Bilaterale Verhandlungen je nach Sichtweise am Ende

Der Bundesrat befand in seinem Evaluationsbericht, dass dies nicht der Fall sei. Den anderen Optionen – EU- oder EWR-Beitritt – erteilte er eine Abfuhr. Allerdings werde der Spielraum enger und der Druck der EU für eine Übernahme des EU-Rechts grösser. Bei der Aussprache wurden mehrfach Äusserungen von EU-Kommissionspräsident Manuel José Manuel Barroso und EU-Justizkommissarin Viviane Reding erwähnt, der bilaterale Weg sei ausgereizt.

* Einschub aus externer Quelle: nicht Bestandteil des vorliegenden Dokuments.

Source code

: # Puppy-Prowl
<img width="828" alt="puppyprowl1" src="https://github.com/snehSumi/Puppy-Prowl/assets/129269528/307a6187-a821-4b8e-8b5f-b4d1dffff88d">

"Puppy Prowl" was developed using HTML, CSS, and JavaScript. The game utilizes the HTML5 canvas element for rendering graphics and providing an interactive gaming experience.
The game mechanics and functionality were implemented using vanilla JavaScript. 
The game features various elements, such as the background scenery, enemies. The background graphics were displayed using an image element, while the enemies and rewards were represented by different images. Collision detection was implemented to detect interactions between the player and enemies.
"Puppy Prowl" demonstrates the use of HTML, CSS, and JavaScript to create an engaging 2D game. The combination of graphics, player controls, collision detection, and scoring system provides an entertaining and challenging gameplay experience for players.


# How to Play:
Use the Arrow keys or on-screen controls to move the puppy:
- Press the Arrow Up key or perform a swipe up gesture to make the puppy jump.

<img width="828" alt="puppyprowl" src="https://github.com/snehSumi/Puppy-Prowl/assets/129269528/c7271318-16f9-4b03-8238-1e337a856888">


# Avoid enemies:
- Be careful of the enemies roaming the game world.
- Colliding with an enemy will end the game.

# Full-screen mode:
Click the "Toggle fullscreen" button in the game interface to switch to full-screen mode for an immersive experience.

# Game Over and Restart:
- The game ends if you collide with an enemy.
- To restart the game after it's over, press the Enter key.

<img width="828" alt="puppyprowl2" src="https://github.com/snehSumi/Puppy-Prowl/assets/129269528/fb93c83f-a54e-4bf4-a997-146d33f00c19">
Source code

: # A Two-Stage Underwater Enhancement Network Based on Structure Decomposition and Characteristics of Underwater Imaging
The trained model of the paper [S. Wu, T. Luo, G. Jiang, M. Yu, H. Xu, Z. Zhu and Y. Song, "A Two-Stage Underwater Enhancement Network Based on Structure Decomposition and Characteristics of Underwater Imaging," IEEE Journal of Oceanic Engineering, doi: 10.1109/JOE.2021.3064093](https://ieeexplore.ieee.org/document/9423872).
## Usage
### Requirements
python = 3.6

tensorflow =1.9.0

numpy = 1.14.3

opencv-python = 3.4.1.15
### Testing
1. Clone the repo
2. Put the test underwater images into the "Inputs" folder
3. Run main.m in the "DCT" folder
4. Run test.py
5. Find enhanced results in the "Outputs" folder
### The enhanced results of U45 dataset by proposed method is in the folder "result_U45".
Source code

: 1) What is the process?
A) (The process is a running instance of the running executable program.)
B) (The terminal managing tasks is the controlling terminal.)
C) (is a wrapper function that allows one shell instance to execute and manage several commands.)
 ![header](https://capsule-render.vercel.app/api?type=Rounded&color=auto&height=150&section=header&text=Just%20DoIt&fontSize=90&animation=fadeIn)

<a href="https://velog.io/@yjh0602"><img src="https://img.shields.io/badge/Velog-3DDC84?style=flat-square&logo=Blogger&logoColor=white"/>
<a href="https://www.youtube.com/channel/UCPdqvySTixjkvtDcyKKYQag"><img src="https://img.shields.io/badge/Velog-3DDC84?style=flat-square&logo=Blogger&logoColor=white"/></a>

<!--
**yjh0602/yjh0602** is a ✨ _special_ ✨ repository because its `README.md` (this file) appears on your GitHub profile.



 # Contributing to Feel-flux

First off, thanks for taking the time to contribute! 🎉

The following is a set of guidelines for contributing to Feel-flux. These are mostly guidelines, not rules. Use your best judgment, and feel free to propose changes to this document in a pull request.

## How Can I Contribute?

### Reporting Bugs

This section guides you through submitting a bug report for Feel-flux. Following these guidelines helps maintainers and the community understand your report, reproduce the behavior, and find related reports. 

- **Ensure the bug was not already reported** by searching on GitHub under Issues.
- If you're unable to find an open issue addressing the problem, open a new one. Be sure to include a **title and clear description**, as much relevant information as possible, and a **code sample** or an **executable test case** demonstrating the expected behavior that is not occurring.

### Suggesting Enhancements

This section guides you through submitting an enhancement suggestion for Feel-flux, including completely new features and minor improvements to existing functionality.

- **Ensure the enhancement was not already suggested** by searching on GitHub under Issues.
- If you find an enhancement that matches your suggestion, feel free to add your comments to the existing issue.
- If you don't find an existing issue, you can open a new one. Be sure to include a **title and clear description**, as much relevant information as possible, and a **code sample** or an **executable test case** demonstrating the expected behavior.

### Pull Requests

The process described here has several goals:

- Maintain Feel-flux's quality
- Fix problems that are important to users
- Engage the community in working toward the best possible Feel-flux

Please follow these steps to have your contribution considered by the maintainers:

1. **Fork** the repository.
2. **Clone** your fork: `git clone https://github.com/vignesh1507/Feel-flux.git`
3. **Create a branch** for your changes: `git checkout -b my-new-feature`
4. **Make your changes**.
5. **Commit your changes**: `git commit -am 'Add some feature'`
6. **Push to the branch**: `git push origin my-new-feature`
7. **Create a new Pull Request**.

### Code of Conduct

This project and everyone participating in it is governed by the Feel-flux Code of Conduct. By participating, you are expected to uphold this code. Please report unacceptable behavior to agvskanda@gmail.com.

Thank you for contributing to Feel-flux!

SP: Ohne EU-Beitritt schindende Selbstbestimmung
Hans-Jürg Fehr (SH) wertete das seitens der SP als Hinweis auf die Notwendigkeit eines EU-Beitritts. Die Bilateralen seien nur für die Schweiz der Königsweg. Neuverhandlungen werde es nur unter Übernahme von Gemeinschaftsrecht geben. Damit schwinde die Selbstbestimmung. Ein EU-Beitritt sei nicht die Lieblings-, aber vielleicht die einzige Lösung. Namens der SVP widersprach Ulrich Schlüer (ZH) vehement. In der aktuellen Währungskrise der EU zeige sich, wie wichtig die schweizerische Souveränität sei. Die Schweiz sei in Europa das einzige Land mit tiefen Steuern. Gegenüber der krisengeschüttelten EU sei die Verhandlungsposition ausgezeichnet, die Regierung müsste sie nur noch nutzen.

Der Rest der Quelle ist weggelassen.